The Tom Kha too was a hit with us, with creamy layers of coconut milk mixing beautifully with assorted vegetables and chunky pieces of chicken. I’d pick this soup any day of the week over your cookie cutter manchow and hot and sour soups. Flavoursome to the last, I almost got down on one knee at one point to propose before realising I am a married man. I then tried to pretend I was tying my shoe laces before realising I was wearing loafers that never came with laces in the first place.
I am not a clever man.
We stuck with the tried, tested and trusted for the mains, and went with helping of Jasmine rice complemented by some Red and Yellow curry and some Pad Thai, at my little lady’s insistence.
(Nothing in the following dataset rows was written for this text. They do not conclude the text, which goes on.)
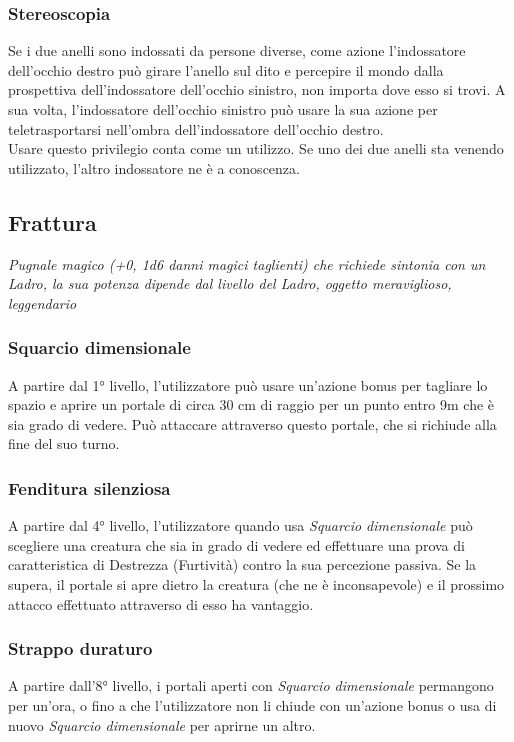 \subsubsection{Stereoscopia}
Se i due anelli sono indossati da persone diverse, come azione l'indossatore dell'occhio destro può girare l'anello sul dito e percepire il mondo dalla prospettiva dell'indossatore dell'occhio sinistro, non importa dove esso si trovi. A sua volta, l'indossatore dell'occhio sinistro può usare la sua azione per teletrasportarsi nell'ombra dell'indossatore dell'occhio destro. \\ Usare questo privilegio conta come un utilizzo. Se uno dei due anelli sta venendo utilizzato, l'altro indossatore ne è a conoscenza.

\subsection{Frattura}
\textit{Pugnale magico (+0, 1d6 danni magici taglienti) che richiede sintonia con un Ladro, la sua potenza dipende dal livello del Ladro, oggetto meraviglioso, leggendario}

\subsubsection{Squarcio dimensionale}
A partire dal 1° livello, l'utilizzatore può usare un'azione bonus per tagliare lo spazio e aprire un portale di circa 30 cm di raggio per un punto entro 9m che è sia grado di vedere. Può attaccare attraverso questo portale, che si richiude alla fine del suo turno.

\subsubsection{Fenditura silenziosa}
A partire dal 4° livello, l'utilizzatore quando usa \textit{Squarcio dimensionale} può scegliere una creatura che sia in grado di vedere ed effettuare una prova di caratteristica di Destrezza (Furtività) contro la sua percezione passiva. Se la supera, il portale si apre dietro la creatura (che ne è inconsapevole) e il prossimo attacco effettuato attraverso di esso ha vantaggio.

\subsubsection{Strappo duraturo}
A partire dall'8° livello, i portali aperti con \textit{Squarcio dimensionale} permangono per un'ora, o fino a che l'utilizzatore non li chiude con un'azione bonus o usa di nuovo \textit{Squarcio dimensionale} per aprirne un altro.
I eschewed the yellow curry and the surprisingly enjoyable Pad Thai, and while the latter blended flavours and crunch beautifully via a handful of peanuts, I had eyes only for the Red Curry.
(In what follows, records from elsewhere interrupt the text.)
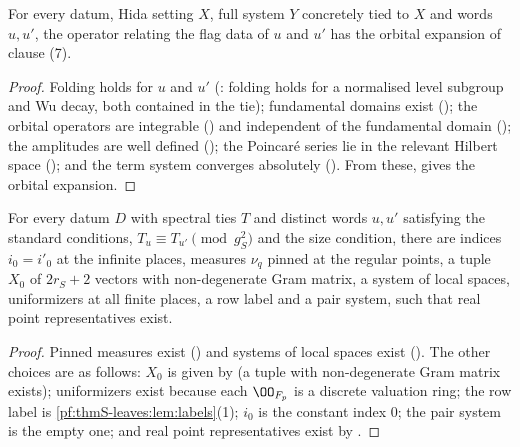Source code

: \begin{proposition}\label{pf:thmS-leaves:prop:kexp}
For every datum, Hida setting $X$, full system $Y$ concretely tied to $X$ and words $u,u'$, the operator relating the flag data of
$u$ and $u'$ has the orbital expansion of clause (7).
\end{proposition}

\begin{proof}
Folding holds for $u$ and $u'$ (: folding holds for a normalised level subgroup
and Wu decay, both contained in the tie); fundamental domains exist (); the
orbital operators are integrable () and independent of the fundamental domain
(); the amplitudes are well defined
(); the Poincar\'e series lie in the relevant Hilbert space
(); and the term system converges absolutely
(). From these,  gives the
orbital expansion.
\end{proof}

\begin{proposition}\label{pf:thmS-leaves:prop:choices}
For every datum $D$ with spectral ties $T$ and distinct words $u,u'$ satisfying the standard conditions,
$T_u\equiv T_{u'}\pmod{g_S^2}$ and the size condition, there are indices $i_0=i'_0$ at the infinite places, measures $\nu_q$ pinned at
the regular points, a tuple $X_0$ of $2r_S+2$ vectors with non-degenerate Gram matrix, a system of local spaces, uniformizers at
all finite places, a row label and a pair system, such that real point representatives exist.
\end{proposition}

\begin{proof}
Pinned measures exist () and systems of local spaces
exist (). The other choices are as follows: $X_0$ is given by  (a tuple with non-degenerate
Gram matrix exists); uniformizers exist because each $\OO_{F_p}$ is a discrete valuation ring; the row label is
\cref{pf:thmS-leaves:lem:labels}(1); $i_0$ is the constant index $0$; the pair system is the empty one; and real point representatives
exist by .
\end{proof}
With its smooth mix of chillies, ginger, a hint of lemongrass and creamy coconutty goodness, it had me eating out of the palm of its hand, or the bowl it was served in, depending on how you looked at it. I would happily chow down on this all year long if it was the only food dish left in the world. Like the best of comfort food, it spoke to my soul and soothed it so.
By this point, the 4 of us were stuffed tighter than a Dadar local overflowing with the good people of Mumbai, but the staff were kind enough to cajole us into digging into a portion of Chocolate and Coconut Mousse. I appreciated the fact that the chocolate wasn’t cloyingly sweet, but the coconut drizzled on top of it did nothing for me. It ended things on a sweet note at the very least, if not a high note.
While I wouldn’t hail this Tuk Tuk (see what I did there?) as the greatest thing since finely sliced crispy lotus roots, I found my meal at Tuk Tuk satisfying enough to be completely on board with the idea of taking another culinary joyride with them down the streets of Thailand. At Rs. 2000 for 4 (including all taxes, tips and charges) this was a VFM meal that left us with a happy ending of the right kind. More power to this Tuk Tuk for sure!